“I am a fetish filmmaker,” said Nicolas Winding Refn, director of this week’s movie “Drive.” “I just make films based on what I like to see, on what arouses me, and not try to analyze them, because if I do, then I can destroy it.”
“Drive” certainly feels like a fetish movie, and I mean that in the best possible way. The whole movie is sleek, heightened, and charged with something akin to eroticism, from the inscrutable expression on Ryan Gosling’s face to the gleaming surfaces of his car; from the languorous tableaux of nocturnal Los Angeles to the shot of Albert Brook stabbing some hapless gangster in the eye with a fork.
Though Ryan Gosling’s stoic visage appears on the poster, the true star of this flick is Refn. The movie’s opening sequence shows Gosling’s character — he doesn’t have a name in the film aside from monikers like “driver” and “kid” — plays getaway driver for a pair of nameless thieves. The virtuosity that he displays evading the cops — hiding under a bridge here, bolting into a parking structure there — is matched by Refn’s virtuosity behind the camera. In an age when actions scenes have devolved into incoherent camerawork strung together by spastic editing over a blaring soundtrack, the economy Refn uses here is remarkable. “Drive” might just be the best-directed movie you’re going to see this year.
“Drive” is Refn’s eighth film and his first in Hollywood. His previous movies are told with marked style and with a real felicity for a medium. They’re also incredibly violent. Whereas other cinematic auteurs of violence, like John Woo and Sam Peckinpah, prefer their action from the barrel of a gun, Refn like to keep his movie violence old school; bludgeoning, stabbing, and gouging are all par for the course. “Drive,” which is his least violent flick, lulls into dream state filled with gorgeous photography and a surprisingly effective synth-pop soundtrack, before jarring with the odd head-stomping scene or the aforementioned fork-to-eye episode.
The movie is punctuated with bottom-feeding gangsters, criminal betrayals, and, of course, a bag full of money; all the hallmarks of a film noir. To that end, Refn’s references seem pretty clear — some Walter Hill, some John Carpenter, some Michael Mann, a bit of “Bullitt,” and a dash of “Mulholland Drive.”
Yet the Danish director also sees “Drive” as fairy tale. In a certain light, this makes sense: the protagonist is as chivalrous and he is laconic. He dedicates his heart and soul to extracting his maiden in distress, a single mother (played by a luminous Carey Mulligan), from the band of gangsters who threaten her. So Refn turned to another movie that spun a fairy tale from one of the uglier sides of Hollywood — “Pretty Woman.” Yes, that the one that stars Julia Roberts.

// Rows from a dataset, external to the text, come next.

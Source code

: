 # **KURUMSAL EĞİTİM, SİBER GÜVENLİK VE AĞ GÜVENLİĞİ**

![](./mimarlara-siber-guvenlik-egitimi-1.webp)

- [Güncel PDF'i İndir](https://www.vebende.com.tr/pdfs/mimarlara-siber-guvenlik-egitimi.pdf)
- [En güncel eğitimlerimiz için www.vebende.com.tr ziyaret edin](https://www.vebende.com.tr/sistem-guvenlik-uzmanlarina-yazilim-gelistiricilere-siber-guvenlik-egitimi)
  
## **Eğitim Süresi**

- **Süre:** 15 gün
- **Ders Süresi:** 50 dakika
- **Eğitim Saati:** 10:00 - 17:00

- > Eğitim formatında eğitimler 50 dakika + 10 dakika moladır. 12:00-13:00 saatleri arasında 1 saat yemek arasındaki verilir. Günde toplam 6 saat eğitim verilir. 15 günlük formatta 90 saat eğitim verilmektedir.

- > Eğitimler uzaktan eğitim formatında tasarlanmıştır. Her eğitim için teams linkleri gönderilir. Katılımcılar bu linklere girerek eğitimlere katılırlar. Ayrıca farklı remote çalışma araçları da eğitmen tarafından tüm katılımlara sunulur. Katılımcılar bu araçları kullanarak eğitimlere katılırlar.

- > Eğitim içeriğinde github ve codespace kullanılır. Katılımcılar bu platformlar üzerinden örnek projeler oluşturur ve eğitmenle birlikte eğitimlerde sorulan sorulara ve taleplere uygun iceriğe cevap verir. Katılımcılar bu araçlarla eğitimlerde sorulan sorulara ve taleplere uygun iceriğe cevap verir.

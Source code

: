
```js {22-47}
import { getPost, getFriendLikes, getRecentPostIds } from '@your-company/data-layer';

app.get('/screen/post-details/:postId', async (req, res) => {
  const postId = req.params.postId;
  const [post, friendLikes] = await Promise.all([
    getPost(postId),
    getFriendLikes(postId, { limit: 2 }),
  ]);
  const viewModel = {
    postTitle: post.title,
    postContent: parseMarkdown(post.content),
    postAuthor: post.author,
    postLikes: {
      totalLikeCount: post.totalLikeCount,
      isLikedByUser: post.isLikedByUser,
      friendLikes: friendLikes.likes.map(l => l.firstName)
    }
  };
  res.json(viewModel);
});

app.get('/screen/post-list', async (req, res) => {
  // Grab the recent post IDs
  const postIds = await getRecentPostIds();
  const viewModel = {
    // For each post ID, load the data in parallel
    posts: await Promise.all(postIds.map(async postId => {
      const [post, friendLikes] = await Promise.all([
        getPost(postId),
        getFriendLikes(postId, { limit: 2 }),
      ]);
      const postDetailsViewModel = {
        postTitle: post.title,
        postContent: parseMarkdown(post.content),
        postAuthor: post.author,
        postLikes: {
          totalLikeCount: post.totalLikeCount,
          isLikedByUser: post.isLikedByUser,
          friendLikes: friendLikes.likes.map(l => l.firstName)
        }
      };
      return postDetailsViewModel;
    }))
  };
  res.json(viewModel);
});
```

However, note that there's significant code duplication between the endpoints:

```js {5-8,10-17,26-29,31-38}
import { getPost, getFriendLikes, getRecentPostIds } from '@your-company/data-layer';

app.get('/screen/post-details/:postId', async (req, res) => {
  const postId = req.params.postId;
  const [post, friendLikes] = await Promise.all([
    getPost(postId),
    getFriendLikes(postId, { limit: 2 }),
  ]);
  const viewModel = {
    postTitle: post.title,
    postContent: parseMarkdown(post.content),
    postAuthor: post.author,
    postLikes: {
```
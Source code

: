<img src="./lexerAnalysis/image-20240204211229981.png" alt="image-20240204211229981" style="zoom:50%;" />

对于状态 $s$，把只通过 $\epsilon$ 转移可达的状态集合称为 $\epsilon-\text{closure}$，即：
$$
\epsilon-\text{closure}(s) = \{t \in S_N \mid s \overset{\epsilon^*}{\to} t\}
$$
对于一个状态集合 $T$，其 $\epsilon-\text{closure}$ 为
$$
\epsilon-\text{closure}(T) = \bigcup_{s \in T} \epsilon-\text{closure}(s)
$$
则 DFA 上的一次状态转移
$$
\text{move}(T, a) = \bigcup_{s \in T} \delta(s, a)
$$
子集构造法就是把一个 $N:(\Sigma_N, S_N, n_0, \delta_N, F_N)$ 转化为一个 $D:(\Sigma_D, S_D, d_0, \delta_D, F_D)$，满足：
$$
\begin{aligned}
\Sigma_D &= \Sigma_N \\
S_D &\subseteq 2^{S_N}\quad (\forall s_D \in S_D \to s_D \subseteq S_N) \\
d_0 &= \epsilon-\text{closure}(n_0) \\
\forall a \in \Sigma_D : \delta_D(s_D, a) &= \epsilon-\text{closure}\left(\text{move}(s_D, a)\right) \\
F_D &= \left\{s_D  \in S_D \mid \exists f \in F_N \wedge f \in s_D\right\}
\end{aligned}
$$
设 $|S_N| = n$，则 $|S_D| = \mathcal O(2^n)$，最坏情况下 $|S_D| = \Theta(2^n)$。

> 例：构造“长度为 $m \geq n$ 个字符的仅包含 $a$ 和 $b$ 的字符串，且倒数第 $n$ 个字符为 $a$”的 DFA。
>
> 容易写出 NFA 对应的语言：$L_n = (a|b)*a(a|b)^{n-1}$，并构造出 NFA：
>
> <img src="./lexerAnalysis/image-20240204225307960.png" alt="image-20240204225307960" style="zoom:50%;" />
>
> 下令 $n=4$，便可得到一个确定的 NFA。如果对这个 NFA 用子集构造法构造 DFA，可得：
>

“‘Pretty Woman’ is like the Grimm’s fairy tales, which was a major structural inspiration to me,” Refn told me over the phone earlier this week. “Here was a movie that took some very dark subject matter and was able to make it into an illusion of Cinderella and champagne. ‘Drive’ very much starts with champagne and then ends very violently, but it also ends very beautifully. All this violence is justified, because it protects the innocence and the purity of love.”
Also opening this week: Gus Van Sant’s “Restless,” which I have already written about here and here. Also, “Happy, Happy,” a Norwegian domestic comedy/drama about a city slicker couple who move to that country’s frozen hinterland to save their marriage — only to wind up next to an even more miserable couple. Extramarital affairs, personal revelations, and a surprising Barack Obama cameo ensue. The film was Norway’s selection for best foreign-language Oscar. If your idea of a fun moviegoing experience doesn’t include watching Ryan Gosling stomp a gangster’s head in, this movie might be for you.